__WORK TO COMPLETE__.
Working from the top of the records below, reproduce each line exactly, ending once you have written the line containing "activities + tagasiside review)".

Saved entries
********************
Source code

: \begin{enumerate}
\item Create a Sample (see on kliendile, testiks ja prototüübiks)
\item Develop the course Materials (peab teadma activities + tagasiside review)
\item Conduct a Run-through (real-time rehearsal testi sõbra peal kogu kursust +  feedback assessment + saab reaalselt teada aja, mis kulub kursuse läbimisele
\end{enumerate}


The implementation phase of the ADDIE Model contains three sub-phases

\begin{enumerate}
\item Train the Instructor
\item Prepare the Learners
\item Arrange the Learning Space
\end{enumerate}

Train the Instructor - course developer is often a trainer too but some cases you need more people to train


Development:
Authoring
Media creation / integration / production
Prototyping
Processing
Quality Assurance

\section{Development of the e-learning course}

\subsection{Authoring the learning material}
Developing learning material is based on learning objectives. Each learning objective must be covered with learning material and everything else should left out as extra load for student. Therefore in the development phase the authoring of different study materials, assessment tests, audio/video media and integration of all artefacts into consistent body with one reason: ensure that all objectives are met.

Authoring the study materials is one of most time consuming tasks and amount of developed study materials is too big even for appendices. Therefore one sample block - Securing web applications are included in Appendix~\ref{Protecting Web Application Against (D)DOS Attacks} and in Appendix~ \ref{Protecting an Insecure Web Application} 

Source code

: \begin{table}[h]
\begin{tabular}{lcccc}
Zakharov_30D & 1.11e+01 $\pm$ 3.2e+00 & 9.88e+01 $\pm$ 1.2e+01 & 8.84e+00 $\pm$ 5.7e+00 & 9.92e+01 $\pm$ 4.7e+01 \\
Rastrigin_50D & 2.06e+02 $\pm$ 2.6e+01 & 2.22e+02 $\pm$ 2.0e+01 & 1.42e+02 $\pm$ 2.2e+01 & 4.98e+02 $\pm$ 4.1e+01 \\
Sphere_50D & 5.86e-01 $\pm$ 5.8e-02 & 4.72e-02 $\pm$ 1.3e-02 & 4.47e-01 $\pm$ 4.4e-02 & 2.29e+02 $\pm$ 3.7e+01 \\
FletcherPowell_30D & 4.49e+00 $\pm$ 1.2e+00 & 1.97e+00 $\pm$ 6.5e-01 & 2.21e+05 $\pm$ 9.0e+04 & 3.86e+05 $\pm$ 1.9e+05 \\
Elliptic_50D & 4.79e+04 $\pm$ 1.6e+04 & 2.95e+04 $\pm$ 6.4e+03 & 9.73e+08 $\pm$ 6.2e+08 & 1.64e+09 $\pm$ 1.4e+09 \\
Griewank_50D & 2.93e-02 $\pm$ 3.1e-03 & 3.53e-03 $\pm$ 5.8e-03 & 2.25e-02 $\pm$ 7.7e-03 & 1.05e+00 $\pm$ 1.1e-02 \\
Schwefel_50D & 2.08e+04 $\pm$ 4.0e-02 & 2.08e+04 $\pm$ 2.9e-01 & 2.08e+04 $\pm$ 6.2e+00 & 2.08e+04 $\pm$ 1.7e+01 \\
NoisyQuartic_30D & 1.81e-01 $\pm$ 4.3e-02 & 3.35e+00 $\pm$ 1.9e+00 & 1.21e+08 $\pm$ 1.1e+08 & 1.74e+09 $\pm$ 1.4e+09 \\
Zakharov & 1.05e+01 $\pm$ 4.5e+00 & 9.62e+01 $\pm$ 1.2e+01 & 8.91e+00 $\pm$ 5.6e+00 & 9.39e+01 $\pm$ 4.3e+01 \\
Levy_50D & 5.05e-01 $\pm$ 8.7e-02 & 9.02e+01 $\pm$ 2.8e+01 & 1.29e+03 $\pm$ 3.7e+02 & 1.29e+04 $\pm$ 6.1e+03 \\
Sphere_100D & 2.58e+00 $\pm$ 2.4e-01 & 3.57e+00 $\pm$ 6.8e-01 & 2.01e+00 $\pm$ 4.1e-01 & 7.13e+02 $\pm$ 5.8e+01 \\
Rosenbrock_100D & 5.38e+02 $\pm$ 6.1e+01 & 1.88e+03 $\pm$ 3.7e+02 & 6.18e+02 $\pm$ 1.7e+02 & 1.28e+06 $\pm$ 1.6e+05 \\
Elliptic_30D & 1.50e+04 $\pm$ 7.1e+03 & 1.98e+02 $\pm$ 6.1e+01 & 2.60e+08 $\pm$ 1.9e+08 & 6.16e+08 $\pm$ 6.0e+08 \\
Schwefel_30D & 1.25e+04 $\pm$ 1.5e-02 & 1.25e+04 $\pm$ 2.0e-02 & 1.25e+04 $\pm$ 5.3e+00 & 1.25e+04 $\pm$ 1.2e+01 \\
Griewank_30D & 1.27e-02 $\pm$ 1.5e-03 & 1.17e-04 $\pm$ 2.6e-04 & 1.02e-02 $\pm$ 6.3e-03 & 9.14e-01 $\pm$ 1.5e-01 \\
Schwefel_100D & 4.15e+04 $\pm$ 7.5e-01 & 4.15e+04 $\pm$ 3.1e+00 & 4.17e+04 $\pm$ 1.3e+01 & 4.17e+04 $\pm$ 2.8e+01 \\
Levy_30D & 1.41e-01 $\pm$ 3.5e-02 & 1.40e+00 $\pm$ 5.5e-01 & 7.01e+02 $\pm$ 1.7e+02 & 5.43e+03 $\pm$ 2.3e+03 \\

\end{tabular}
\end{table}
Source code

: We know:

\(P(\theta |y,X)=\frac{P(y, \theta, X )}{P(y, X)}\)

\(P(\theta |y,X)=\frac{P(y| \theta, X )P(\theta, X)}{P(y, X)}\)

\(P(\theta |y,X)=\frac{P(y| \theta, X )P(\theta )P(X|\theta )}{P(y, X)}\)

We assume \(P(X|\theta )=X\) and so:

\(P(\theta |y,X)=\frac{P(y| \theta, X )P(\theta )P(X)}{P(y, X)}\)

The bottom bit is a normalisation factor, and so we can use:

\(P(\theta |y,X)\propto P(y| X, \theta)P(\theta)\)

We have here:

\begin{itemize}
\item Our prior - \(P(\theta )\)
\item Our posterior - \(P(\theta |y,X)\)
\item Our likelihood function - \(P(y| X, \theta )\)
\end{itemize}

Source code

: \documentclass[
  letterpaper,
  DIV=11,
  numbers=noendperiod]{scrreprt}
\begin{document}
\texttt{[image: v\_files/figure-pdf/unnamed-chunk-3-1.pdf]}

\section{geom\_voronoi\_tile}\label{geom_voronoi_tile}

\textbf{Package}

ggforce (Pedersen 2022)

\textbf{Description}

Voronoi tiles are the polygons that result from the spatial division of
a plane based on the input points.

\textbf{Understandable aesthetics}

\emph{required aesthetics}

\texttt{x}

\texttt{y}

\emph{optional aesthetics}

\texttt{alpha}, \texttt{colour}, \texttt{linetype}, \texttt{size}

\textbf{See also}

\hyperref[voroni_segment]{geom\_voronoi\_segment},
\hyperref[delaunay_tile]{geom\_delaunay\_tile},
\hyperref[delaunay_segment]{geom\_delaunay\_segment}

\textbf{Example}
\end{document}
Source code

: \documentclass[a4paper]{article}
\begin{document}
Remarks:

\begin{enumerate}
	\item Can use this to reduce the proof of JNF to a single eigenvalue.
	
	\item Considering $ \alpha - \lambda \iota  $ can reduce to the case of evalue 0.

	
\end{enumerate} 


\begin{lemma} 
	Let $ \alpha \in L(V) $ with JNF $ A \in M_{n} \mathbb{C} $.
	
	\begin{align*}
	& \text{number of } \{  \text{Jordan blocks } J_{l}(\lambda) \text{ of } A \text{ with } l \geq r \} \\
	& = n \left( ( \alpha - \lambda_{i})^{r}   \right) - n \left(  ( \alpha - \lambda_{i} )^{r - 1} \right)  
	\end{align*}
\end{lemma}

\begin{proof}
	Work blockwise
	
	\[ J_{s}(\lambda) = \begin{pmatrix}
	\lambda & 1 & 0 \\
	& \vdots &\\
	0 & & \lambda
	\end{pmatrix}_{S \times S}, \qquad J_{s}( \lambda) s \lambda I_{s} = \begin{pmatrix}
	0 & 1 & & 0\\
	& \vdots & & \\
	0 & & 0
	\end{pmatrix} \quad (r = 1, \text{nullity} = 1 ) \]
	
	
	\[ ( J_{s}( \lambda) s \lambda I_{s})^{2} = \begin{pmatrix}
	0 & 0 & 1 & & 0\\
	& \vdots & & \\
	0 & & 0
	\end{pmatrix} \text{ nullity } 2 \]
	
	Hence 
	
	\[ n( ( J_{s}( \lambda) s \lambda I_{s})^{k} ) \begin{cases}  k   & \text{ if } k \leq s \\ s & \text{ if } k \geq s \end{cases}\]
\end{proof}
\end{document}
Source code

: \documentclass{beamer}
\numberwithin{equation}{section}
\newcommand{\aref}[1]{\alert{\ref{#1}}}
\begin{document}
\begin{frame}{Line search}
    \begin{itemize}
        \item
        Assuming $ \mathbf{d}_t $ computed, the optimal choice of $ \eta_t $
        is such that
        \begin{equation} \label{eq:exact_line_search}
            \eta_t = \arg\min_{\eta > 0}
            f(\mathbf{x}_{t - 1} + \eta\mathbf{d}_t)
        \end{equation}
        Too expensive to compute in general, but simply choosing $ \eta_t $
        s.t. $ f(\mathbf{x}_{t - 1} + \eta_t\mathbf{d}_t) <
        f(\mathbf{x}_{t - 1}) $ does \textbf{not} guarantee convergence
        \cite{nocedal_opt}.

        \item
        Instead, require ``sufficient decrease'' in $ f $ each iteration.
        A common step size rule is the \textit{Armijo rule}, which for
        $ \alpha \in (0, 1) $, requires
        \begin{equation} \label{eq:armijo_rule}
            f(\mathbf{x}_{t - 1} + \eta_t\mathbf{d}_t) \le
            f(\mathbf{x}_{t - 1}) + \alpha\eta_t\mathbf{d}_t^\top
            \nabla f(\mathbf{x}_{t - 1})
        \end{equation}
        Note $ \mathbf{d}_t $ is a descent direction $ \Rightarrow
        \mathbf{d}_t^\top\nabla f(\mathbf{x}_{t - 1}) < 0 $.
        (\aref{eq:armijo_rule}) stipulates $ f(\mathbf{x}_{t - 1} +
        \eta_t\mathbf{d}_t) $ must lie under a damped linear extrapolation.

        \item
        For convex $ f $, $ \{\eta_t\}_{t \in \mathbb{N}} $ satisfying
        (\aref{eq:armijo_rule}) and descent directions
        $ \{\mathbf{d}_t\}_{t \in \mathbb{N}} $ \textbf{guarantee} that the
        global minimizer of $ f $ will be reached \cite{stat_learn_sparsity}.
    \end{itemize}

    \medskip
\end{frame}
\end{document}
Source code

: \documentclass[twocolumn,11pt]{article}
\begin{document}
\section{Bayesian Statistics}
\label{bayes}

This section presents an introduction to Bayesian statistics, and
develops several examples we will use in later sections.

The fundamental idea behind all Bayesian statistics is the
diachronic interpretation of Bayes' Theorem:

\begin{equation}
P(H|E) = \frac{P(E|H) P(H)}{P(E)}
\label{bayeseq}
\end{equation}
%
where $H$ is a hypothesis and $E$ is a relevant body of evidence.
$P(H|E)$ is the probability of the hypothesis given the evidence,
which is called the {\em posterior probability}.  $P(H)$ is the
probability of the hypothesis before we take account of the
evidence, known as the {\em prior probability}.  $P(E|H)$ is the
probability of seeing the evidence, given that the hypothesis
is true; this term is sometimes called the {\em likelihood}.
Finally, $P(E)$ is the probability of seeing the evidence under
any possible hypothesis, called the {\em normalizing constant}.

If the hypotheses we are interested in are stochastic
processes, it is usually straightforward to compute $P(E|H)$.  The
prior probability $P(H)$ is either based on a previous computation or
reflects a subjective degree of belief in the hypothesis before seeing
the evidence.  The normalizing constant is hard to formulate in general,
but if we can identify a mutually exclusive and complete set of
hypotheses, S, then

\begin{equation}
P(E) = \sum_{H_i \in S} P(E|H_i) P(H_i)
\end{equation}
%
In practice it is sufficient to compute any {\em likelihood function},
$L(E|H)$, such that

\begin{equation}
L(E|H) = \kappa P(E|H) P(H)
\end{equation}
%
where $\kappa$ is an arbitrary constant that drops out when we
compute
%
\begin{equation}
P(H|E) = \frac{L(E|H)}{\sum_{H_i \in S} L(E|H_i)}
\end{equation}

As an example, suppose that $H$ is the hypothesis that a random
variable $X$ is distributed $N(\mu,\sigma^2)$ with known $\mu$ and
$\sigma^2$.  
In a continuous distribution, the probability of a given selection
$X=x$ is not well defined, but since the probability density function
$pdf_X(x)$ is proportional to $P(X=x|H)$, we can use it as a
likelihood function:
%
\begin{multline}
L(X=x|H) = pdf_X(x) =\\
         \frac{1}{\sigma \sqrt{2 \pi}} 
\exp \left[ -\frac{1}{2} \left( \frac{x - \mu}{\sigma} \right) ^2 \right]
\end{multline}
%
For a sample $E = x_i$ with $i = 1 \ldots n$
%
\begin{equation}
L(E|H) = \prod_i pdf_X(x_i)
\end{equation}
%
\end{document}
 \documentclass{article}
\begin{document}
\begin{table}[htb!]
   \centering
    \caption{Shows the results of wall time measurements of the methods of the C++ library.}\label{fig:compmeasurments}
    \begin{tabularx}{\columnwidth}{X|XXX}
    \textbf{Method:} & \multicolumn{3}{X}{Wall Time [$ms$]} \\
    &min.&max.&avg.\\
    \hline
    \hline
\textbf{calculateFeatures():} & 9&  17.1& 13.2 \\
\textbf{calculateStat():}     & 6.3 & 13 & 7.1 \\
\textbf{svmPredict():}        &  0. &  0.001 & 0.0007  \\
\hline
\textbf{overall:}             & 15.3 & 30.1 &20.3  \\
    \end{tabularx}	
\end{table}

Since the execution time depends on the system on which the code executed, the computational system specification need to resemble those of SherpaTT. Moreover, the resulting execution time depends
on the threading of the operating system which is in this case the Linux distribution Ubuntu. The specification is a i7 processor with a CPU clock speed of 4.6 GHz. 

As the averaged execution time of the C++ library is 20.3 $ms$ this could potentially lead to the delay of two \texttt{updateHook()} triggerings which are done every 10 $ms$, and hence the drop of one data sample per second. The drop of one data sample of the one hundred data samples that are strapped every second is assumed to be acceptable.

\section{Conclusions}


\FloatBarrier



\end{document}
********************
__PROBLEM SOLUTION__.
Source code

: \begin{enumerate}
\item Create a Sample (see on kliendile, testiks ja prototüübiks)
\item Develop the course Materials (peab teadma activities + tagasiside review)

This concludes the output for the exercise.